» **Work order**
Some of the lines below need repeating. Reproduce exactly those between the lines holding "drgań w~przewodach w~ścianach, na" and "oglądał ją na", inclusive.

[Collected data]
============================================================

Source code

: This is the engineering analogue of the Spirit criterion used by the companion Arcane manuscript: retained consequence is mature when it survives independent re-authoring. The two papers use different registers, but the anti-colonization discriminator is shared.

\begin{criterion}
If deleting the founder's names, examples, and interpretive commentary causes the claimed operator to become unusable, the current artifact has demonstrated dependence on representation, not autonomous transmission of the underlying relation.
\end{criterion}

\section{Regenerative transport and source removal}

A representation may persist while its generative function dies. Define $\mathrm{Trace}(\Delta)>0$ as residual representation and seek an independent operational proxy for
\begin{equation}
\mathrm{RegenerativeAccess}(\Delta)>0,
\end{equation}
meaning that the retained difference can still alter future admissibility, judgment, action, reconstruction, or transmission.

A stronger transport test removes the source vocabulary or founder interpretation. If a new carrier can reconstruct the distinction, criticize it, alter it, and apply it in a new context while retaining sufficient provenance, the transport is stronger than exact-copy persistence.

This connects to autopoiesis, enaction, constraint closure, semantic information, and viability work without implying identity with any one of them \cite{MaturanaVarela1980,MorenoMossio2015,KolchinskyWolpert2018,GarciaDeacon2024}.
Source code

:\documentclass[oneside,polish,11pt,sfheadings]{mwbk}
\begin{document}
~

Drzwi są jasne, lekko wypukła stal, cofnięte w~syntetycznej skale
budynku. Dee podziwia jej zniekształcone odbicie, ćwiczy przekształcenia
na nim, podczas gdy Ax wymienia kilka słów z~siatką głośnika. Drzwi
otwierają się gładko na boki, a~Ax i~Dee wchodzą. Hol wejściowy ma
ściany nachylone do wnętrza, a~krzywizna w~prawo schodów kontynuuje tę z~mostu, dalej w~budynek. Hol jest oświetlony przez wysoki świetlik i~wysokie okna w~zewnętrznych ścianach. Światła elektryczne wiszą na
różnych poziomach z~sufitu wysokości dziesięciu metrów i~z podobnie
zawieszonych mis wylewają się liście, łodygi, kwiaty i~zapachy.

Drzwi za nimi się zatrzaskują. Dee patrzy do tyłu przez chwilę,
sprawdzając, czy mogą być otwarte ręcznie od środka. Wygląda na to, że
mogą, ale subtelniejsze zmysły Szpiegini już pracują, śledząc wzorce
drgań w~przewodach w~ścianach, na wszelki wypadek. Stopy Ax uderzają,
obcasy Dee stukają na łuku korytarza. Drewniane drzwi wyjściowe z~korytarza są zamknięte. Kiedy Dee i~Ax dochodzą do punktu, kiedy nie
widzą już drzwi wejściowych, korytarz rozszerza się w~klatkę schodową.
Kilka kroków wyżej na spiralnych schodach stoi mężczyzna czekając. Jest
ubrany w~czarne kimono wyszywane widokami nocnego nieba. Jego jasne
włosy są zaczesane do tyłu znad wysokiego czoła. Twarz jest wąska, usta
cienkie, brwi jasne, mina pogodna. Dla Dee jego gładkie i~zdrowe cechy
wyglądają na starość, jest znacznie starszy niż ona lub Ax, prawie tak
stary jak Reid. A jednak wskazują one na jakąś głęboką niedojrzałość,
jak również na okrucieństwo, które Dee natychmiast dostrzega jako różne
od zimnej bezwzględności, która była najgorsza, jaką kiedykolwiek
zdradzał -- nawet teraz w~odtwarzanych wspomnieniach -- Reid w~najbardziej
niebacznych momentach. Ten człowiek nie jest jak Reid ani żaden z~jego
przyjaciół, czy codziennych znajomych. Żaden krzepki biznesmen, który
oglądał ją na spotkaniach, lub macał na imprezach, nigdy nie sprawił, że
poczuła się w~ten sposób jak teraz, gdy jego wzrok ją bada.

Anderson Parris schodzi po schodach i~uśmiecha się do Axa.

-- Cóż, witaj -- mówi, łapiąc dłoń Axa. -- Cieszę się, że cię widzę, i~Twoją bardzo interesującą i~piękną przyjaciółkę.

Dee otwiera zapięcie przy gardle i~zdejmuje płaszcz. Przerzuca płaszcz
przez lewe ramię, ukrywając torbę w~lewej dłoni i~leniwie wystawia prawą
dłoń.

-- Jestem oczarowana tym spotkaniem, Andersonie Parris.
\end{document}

============================================================

» **Exercise answer**
drgań w~przewodach w~ścianach, na wszelki wypadek. Stopy Ax uderzają,
obcasy Dee stukają na łuku korytarza. Drewniane drzwi wyjściowe z~korytarza są zamknięte. Kiedy Dee i~Ax dochodzą do punktu, kiedy nie
widzą już drzwi wejściowych, korytarz rozszerza się w~klatkę schodową.
Kilka kroków wyżej na spiralnych schodach stoi mężczyzna czekając. Jest
ubrany w~czarne kimono wyszywane widokami nocnego nieba. Jego jasne
włosy są zaczesane do tyłu znad wysokiego czoła. Twarz jest wąska, usta
cienkie, brwi jasne, mina pogodna. Dla Dee jego gładkie i~zdrowe cechy
wyglądają na starość, jest znacznie starszy niż ona lub Ax, prawie tak
stary jak Reid. A jednak wskazują one na jakąś głęboką niedojrzałość,
jak również na okrucieństwo, które Dee natychmiast dostrzega jako różne
od zimnej bezwzględności, która była najgorsza, jaką kiedykolwiek
zdradzał -- nawet teraz w~odtwarzanych wspomnieniach -- Reid w~najbardziej
niebacznych momentach. Ten człowiek nie jest jak Reid ani żaden z~jego
przyjaciół, czy codziennych znajomych. Żaden krzepki biznesmen, który
oglądał ją na spotkaniach, lub macał na imprezach, nigdy nie sprawił, że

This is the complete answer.